The indirect response PD model for FC has been previously used in a PK-PD studies of infliximab and ustekinumab in CD [38,49]. Notably, the rates of FC degradation are similar, which may additionally account for the different FC measurement assays. In our study, all patients regardless of the endoscopic disease activity were included, and the presence of mucosal ulcerations at baseline was associated with higher baseline FC and CRP, indicating a higher inflammatory burden in patients with confirmed active luminal disease. Antibodies to ustekinumab were not detected in any of the tested samples, which is consistent with the low observed rates of immunogenicity in registration studies [50,51,52].

Specifically, our PK-PD model is in line with the recent study by Wang et al. [38], who reported a PK-PD model linking ustekinumab, FC and endoscopic outcomes, based on the sparse data from an exposure-response study by Verstockt et al. [10]. Notably, the estimated ustekinumab linear CL is similar (Wang et al.: 0.235 L/day; our study: 0.277 L/day), both models assumed the disposition of ustekinumab into the peripheral compartment and included similar covariates affecting the PK (Wang et al.: serum albumin, body weight; vs. our study: serum albumin, FFM, bio-naïve, FCGR3A-158, CRP). The difference in the percent of bio-naïve patients (Wang et al.: 5%; vs. our study: 33%) and the testing of the genetic data in our study may in part explain the different covariate model structure. The simulated median trough steady state ustekinumab concentration for standard regimen (Wang et al.: 1.3 μg/mL; vs. our study: 1.5 μg/mL) and regimen with maintenance dosing every 4 weeks (Wang et al.: 5.3 μg/mL vs. our study: 5.1 μg/mL) were similar, as well.

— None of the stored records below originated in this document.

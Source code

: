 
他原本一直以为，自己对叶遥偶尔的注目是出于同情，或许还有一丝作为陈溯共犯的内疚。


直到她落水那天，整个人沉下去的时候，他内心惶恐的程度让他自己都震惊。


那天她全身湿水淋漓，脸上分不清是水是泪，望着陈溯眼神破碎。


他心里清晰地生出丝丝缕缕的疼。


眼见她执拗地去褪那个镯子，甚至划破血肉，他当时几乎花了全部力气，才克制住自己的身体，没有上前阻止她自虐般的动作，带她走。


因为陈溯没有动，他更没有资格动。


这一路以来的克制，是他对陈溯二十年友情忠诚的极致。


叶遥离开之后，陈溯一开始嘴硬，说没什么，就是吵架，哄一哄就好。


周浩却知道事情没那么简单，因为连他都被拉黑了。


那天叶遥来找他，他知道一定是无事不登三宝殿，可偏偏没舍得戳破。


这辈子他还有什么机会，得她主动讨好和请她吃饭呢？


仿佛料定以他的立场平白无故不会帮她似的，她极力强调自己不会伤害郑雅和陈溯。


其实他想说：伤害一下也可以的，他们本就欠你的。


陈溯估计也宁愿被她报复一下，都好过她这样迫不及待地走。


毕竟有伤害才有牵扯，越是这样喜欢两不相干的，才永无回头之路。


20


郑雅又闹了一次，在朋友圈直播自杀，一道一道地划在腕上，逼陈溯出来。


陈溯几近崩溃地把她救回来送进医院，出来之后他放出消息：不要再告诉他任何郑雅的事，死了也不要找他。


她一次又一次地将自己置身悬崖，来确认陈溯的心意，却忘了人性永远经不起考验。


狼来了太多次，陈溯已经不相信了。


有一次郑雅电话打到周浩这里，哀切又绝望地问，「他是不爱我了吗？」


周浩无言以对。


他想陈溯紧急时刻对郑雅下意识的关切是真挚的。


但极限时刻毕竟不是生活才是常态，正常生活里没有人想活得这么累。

Additionally, both studies used indirect response PD models with comparable K_out estimate for FC (Wang et al.: 0.0416 day⁻¹; vs. our study: 0.0581 day⁻¹), although there was a large observed difference in the average FC concentration due to the different assay [53], and in our model the FC concentration was linked to the latent target instead of the ustekinumab. The residual unexplained PD variability was relatively high in both studies, at more than 55%. Nevertheless, both studies suggested the potential benefit of the shorter interval of the maintenance dosing.

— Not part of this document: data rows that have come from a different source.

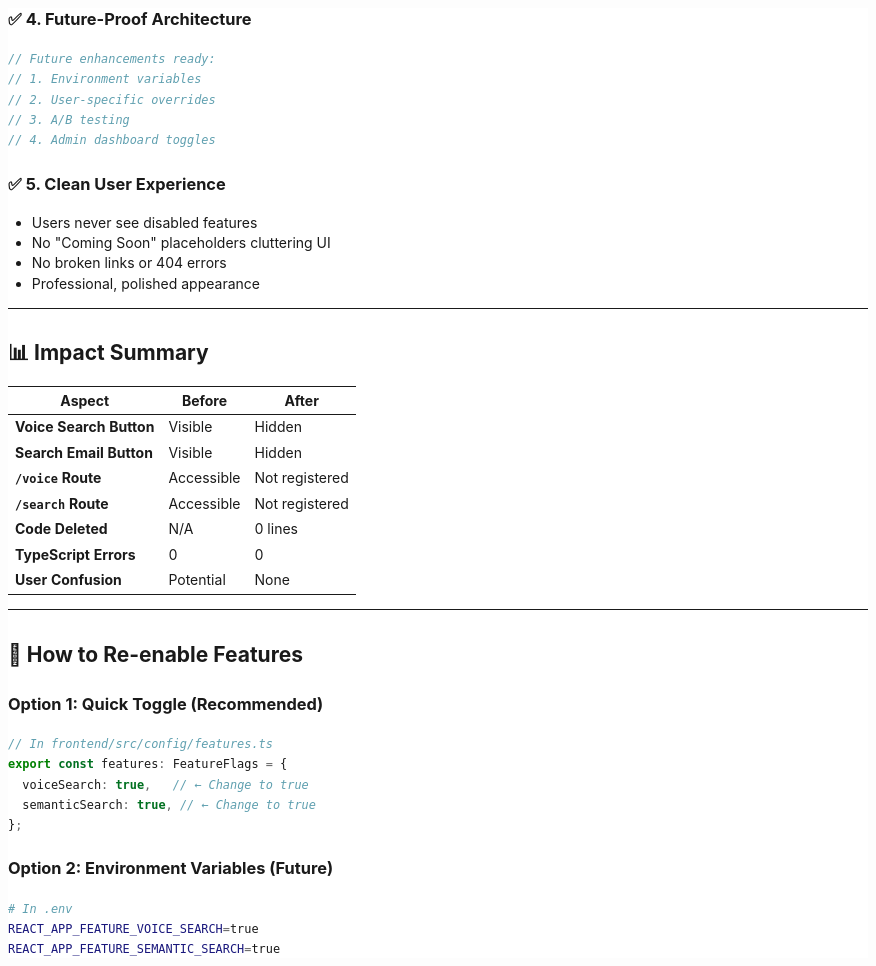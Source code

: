 ### ✅ **4. Future-Proof Architecture**
```typescript
// Future enhancements ready:
// 1. Environment variables
// 2. User-specific overrides
// 3. A/B testing
// 4. Admin dashboard toggles
```

### ✅ **5. Clean User Experience**
- Users never see disabled features
- No "Coming Soon" placeholders cluttering UI
- No broken links or 404 errors
- Professional, polished appearance

---

## 📊 Impact Summary

| Aspect | Before | After |
|--------|--------|-------|
| **Voice Search Button** | Visible | Hidden |
| **Search Email Button** | Visible | Hidden |
| **`/voice` Route** | Accessible | Not registered |
| **`/search` Route** | Accessible | Not registered |
| **Code Deleted** | N/A | 0 lines |
| **TypeScript Errors** | 0 | 0 |
| **User Confusion** | Potential | None |

---

## 🔧 How to Re-enable Features

### **Option 1: Quick Toggle (Recommended)**
```typescript
// In frontend/src/config/features.ts
export const features: FeatureFlags = {
  voiceSearch: true,   // ← Change to true
  semanticSearch: true, // ← Change to true
};
```

### **Option 2: Environment Variables (Future)**
```bash
# In .env
REACT_APP_FEATURE_VOICE_SEARCH=true
REACT_APP_FEATURE_SEMANTIC_SEARCH=true
```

Our findings should be interpreted in the context of the study’s limitations. The model was developed in a small cohort of patients and the target concentration was not measured. Despite the plausibility of covariates explaining the PK of ustekinumab, which overlap with findings from other immune-mediated inflammatory diseases and models for other monoclonal antibodies in IBD, the model should be further validated in an independent cohort. Notwithstanding the correlation between endoscopic outcomes and FC concentrations, normalization of the latter is neither an independent treatment goal nor does its normalization guarantee endoscopic remission as observed in the STARDUST trial. Finally, outcomes of simulations based on our model should be regarded as hypothesis-generating for future study design and not used to inform clinical practice here and now.

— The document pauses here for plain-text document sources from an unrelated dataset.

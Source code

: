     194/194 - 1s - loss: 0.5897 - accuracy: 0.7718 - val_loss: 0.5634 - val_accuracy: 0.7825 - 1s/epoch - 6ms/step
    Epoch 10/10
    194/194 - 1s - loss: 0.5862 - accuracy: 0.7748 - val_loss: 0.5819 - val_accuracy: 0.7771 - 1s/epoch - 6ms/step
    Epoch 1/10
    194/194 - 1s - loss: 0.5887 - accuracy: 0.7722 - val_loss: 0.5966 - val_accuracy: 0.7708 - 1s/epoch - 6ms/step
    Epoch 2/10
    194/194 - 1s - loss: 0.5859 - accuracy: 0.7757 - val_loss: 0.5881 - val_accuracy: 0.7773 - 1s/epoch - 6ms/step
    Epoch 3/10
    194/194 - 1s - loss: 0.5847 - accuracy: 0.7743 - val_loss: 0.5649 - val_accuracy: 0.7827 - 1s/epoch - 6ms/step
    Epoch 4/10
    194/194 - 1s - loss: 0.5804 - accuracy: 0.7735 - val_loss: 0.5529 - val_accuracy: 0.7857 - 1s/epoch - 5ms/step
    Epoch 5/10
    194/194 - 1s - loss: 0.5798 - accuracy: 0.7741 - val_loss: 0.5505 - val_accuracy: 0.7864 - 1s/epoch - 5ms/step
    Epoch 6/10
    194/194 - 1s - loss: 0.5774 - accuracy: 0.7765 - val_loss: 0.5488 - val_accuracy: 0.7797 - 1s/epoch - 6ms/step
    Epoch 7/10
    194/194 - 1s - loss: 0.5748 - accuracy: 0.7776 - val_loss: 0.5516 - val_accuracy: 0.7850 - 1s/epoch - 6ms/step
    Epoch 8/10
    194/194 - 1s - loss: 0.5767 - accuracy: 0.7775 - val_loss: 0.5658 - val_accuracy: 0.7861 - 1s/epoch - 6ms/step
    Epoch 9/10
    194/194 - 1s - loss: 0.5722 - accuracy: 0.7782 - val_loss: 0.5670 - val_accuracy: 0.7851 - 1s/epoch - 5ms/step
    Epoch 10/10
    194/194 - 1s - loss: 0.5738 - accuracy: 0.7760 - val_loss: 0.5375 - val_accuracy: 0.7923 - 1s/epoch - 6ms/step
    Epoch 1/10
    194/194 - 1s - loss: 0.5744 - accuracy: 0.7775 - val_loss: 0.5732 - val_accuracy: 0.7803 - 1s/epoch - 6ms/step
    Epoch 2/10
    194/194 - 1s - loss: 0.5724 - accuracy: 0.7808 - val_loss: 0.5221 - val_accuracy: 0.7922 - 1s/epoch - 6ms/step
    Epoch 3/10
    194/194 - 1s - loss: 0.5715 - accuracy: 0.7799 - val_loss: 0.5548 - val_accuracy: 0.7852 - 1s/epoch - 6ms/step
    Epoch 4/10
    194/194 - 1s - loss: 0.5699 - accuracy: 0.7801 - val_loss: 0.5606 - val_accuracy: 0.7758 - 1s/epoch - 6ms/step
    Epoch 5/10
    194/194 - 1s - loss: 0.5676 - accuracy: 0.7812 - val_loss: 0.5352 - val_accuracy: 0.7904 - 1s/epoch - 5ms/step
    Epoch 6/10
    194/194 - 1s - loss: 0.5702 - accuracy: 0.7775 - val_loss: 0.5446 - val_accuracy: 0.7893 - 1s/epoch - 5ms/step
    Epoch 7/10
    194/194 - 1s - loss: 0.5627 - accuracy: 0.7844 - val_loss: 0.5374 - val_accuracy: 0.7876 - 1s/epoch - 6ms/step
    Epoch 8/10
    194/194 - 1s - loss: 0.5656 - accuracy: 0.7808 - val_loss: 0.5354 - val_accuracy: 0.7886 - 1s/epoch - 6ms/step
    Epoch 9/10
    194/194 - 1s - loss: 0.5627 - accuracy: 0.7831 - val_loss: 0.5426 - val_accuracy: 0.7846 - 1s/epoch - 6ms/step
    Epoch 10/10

In conclusion, this article presents a semi-mechanistic population PK-PD model for ustekinumab in CD, and the findings could be used to guide future attempts to personalize treatment with ustekinumab in CD. Especially patients with low serum albumin, previous failure of biological therapy, FCGR3A-158 V/F or F/F variant and high CRP might benefit from early optimization of ustekinumab therapy to 4-weekly maintenance dosing.